As part of 20 big updates to Creative Cloud being unveiled today at its Max 2014 event, Adobe has Adobe Brush CC, a beautifully simple app for creating Photoshop and Illustrator brushes from photos captured on your mobile.
"Brush is a universal app for iPad and iPhone that let's you capture images and turn them into brushes that can be used in Photoshop," explains says Scott Morris, senior marketing director, Creative Cloud and Creative Suite at Adobe.
"It's pretty limitless what you can do; anything you can capture with your camera, you can turn into a brush."
Driven by Libraries
All this is driven by Adobe's new Creative Cloud Libraries, which are accessible across all supported devices.
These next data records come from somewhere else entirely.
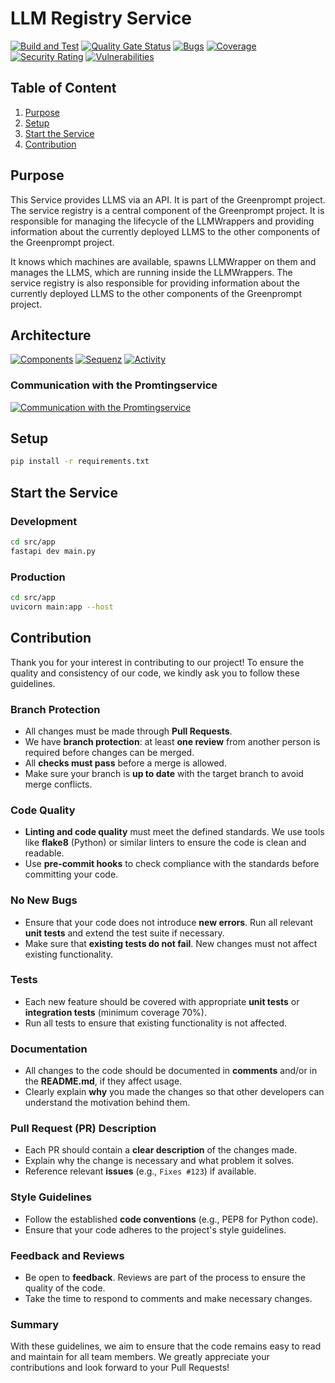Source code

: # LLM Registry Service
[![Build and Test](https://github.com/gflachs/GreenPrompt_LLM_Registry/actions/workflows/build.yml/badge.svg)](https://github.com/gflachs/GreenPrompt_LLM_Registry/actions/workflows/build.yml)
[![Quality Gate Status](https://sonarcloud.io/api/project_badges/measure?project=gflachs_GreenPrompt_LLM_Registry&metric=alert_status)](https://sonarcloud.io/summary/new_code?id=gflachs_GreenPrompt_LLM_Registry)
[![Bugs](https://sonarcloud.io/api/project_badges/measure?project=gflachs_GreenPrompt_LLM_Registry&metric=bugs)](https://sonarcloud.io/summary/new_code?id=gflachs_GreenPrompt_LLM_Registry)
[![Coverage](https://sonarcloud.io/api/project_badges/measure?project=gflachs_GreenPrompt_LLM_Registry&metric=coverage)](https://sonarcloud.io/summary/new_code?id=gflachs_GreenPrompt_LLM_Registry)
[![Security Rating](https://sonarcloud.io/api/project_badges/measure?project=gflachs_GreenPrompt_LLM_Registry&metric=security_rating)](https://sonarcloud.io/summary/new_code?id=gflachs_GreenPrompt_LLM_Registry)
[![Vulnerabilities](https://sonarcloud.io/api/project_badges/measure?project=gflachs_GreenPrompt_LLM_Registry&metric=vulnerabilities)](https://sonarcloud.io/summary/new_code?id=gflachs_GreenPrompt_LLM_Registry)

## Table of Content
1. [Purpose](#purpose)
2. [Setup](#setup)
3. [Start the Service](#start-the-service)
4. [Contribution](#contribution)

## Purpose

This Service provides LLMS via an API. It is part of the Greenprompt project. The service registry is a central component of the Greenprompt project. It is responsible for managing the lifecycle of the LLMWrappers and providing information about the currently deployed LLMS to the other components of the Greenprompt project.

It knows which machines are available, spawns LLMWrapper on them and manages the LLMS, which are running inside the LLMWrappers. The service registry is also responsible for providing information about the currently deployed LLMS to the other components of the Greenprompt project.

## Architecture

[![Components](https://tinyurl.com/2dml8ap9)](https://tinyurl.com/2dml8ap9)<!--![Components](./docs/architecture/components.puml)-->
[![Sequenz](https://tinyurl.com/2dcbntvl)](https://tinyurl.com/2dcbntvl)<!--![Sequenz](./docs/architecture/sequenz.puml)-->
[![Activity](https://tinyurl.com/2cxpee47)](https://tinyurl.com/2cxpee47)<!--![Activity](./docs/architecture/activity.puml)-->

### Communication with the Promtingservice
[![Communication with the Promtingservice](https://tinyurl.com/29qrd7rv)](https://tinyurl.com/29qrd7rv)<!--![Communication with the Promtingservice](./docs/architecture/promptingservice_workflow.puml)-->

## Setup

```sh
pip install -r requirements.txt
```

## Start the Service 

### Development
```sh
cd src/app
fastapi dev main.py
```

### Production
```sh
cd src/app
uvicorn main:app --host
```


## Contribution

Thank you for your interest in contributing to our project! To ensure the quality and consistency of our code, we kindly ask you to follow these guidelines.

### Branch Protection

- All changes must be made through **Pull Requests**.
- We have **branch protection**: at least **one review** from another person is required before changes can be merged.
- All **checks must pass** before a merge is allowed.
- Make sure your branch is **up to date** with the target branch to avoid merge conflicts.

### Code Quality

- **Linting and code quality** must meet the defined standards. We use tools like **flake8** (Python) or similar linters to ensure the code is clean and readable.
- Use **pre-commit hooks** to check compliance with the standards before committing your code.

### No New Bugs

- Ensure that your code does not introduce **new errors**. Run all relevant **unit tests** and extend the test suite if necessary.
- Make sure that **existing tests do not fail**. New changes must not affect existing functionality.

### Tests

- Each new feature should be covered with appropriate **unit tests** or **integration tests** (minimum coverage 70%).
- Run all tests to ensure that existing functionality is not affected.

### Documentation

- All changes to the code should be documented in **comments** and/or in the **README.md**, if they affect usage.
- Clearly explain **why** you made the changes so that other developers can understand the motivation behind them.

### Pull Request (PR) Description

- Each PR should contain a **clear description** of the changes made.
- Explain why the change is necessary and what problem it solves.
- Reference relevant **issues** (e.g., `Fixes #123`) if available.

### Style Guidelines

- Follow the established **code conventions** (e.g., PEP8 for Python code).
- Ensure that your code adheres to the project's style guidelines.

### Feedback and Reviews

- Be open to **feedback**. Reviews are part of the process to ensure the quality of the code.
- Take the time to respond to comments and make necessary changes.

### Summary

With these guidelines, we aim to ensure that the code remains easy to read and maintain for all team members. We greatly appreciate your contributions and look forward to your Pull Requests!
The concept of the Creative Profile - which enables you to access fonts, libraries, files, colour palettes etc. across desktop, mobile and the web - is threaded through all Adobe's new launches, and none more so than in Adobe Brush.
"To get started all I need to do is open Brush, and select my camera as a source," says Morris. "Photoshop Sketch doesn't have a charcoal tool, but we can easily make one now using Brush. I simply create a charcoal mark on a piece of paper, take of photo of it, and Brush then creates a repeating pattern."
The end result probably won't be perfect, but it's easy to crop out noise, make colour adjustments, and set a head, body and tail within seconds, using sliders in the settings. And you can go even further in the Refine section, enabling you to knock out backgrounds.
Synced in the Cloud
The Brush will then sync across Creative Cloud, and be made available in supported apps (such as Photoshop, Illustrator and Photoshop Sketch on the iPad), where you can make even more adjustments.
"You're only limited by your imagination, and what you can capture on your camera," concludes Morris.
Adobe Brush CC is expected to be available to Creative Cloud members by the end of the day.